Neville blushed, but didn't look away.

"Sorry, Professor."

McGonagall relaxed her posture slightly.

"And yet you make no protest of your punishment."

He nodded.

"I broke the rules, Professor. It wouldn't be right for me to complain."

She nodded.

"And were you not of that mind, Mr Longbottom, we would be having a quite different discussion right now. You understand that - the discipline of Hogwarts must be enforced."

"I understand, Professor."

Professor McGonagall paused.

"I note that Hogwarts gossip has nothing to say about your encounter with Mr Malfoy."

Neville smiled broadly.

"Good."

"Good?"

"Yes. I only did it because I had to, and now that we're back at school no one else should have to do that. Besides, I don't want to be known for hitting someone. I don't want people to like me for hitting someone."

Professor McGonagall smiled – actually smiled!

"You remind me a great deal of your father, lately."

Naked hope showed on Neville's face.

"Really?"

"Really. I taught him, of course. He was a fine young man, and entirely uncompromising in his convictions about right and wrong.

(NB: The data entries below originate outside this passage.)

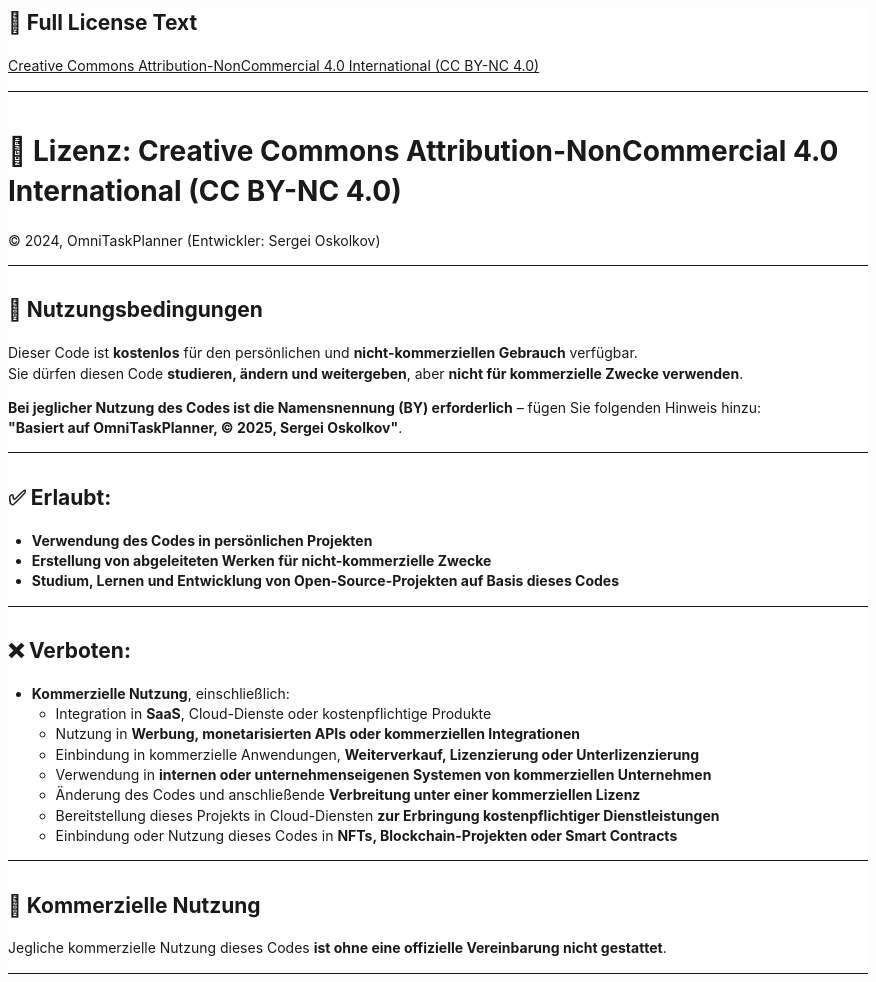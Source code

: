 
## 🔗 **Full License Text**  

[Creative Commons Attribution-NonCommercial 4.0 International (CC BY-NC 4.0)](https://creativecommons.org/licenses/by-nc/4.0/legalcode)  

---

# <span id="german">📜 **Lizenz: Creative Commons Attribution-NonCommercial 4.0 International (CC BY-NC 4.0)**</span>  

© 2024, OmniTaskPlanner (Entwickler: Sergei Oskolkov)  

---

## 📌 **Nutzungsbedingungen**  

Dieser Code ist **kostenlos** für den persönlichen und **nicht-kommerziellen Gebrauch** verfügbar.  
Sie dürfen diesen Code **studieren, ändern und weitergeben**, aber **nicht für kommerzielle Zwecke verwenden**.  

**Bei jeglicher Nutzung des Codes ist die Namensnennung (BY) erforderlich** – fügen Sie folgenden Hinweis hinzu:  
**"Basiert auf OmniTaskPlanner, © 2025, Sergei Oskolkov"**.  

---

## ✅ **Erlaubt**:  
- **Verwendung des Codes in persönlichen Projekten**  
- **Erstellung von abgeleiteten Werken für nicht-kommerzielle Zwecke**  
- **Studium, Lernen und Entwicklung von Open-Source-Projekten auf Basis dieses Codes**  

---

## ❌ **Verboten**:  
- **Kommerzielle Nutzung**, einschließlich:  
  - Integration in **SaaS**, Cloud-Dienste oder kostenpflichtige Produkte  
  - Nutzung in **Werbung, monetarisierten APIs oder kommerziellen Integrationen**  
  - Einbindung in kommerzielle Anwendungen, **Weiterverkauf, Lizenzierung oder Unterlizenzierung**  
  - Verwendung in **internen oder unternehmenseigenen Systemen von kommerziellen Unternehmen**  
  - Änderung des Codes und anschließende **Verbreitung unter einer kommerziellen Lizenz**  
  - Bereitstellung dieses Projekts in Cloud-Diensten **zur Erbringung kostenpflichtiger Dienstleistungen**  
  - Einbindung oder Nutzung dieses Codes in **NFTs, Blockchain-Projekten oder Smart Contracts**  

---

## 📌 **Kommerzielle Nutzung**  
Jegliche kommerzielle Nutzung dieses Codes **ist ohne eine offizielle Vereinbarung nicht gestattet**.  

---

"I remember when he was a Prefect, there were some boys in the year below him – friends of his, or at least friendly with him. They liked to bully another boy in their year, and Frank simply would not allow it. And understand this, Mr Longbottom – your father fairly loathed that boy. He made no secret of it. But right was right, wrong was wrong, and he never would abide bullying."

Neville smiled softly, wonderingly.

"Thank you, Professor. Thank you."

She inclined her head, then resumed her stern countenance as she conjured a small desk with parchment and ink in front of Neville.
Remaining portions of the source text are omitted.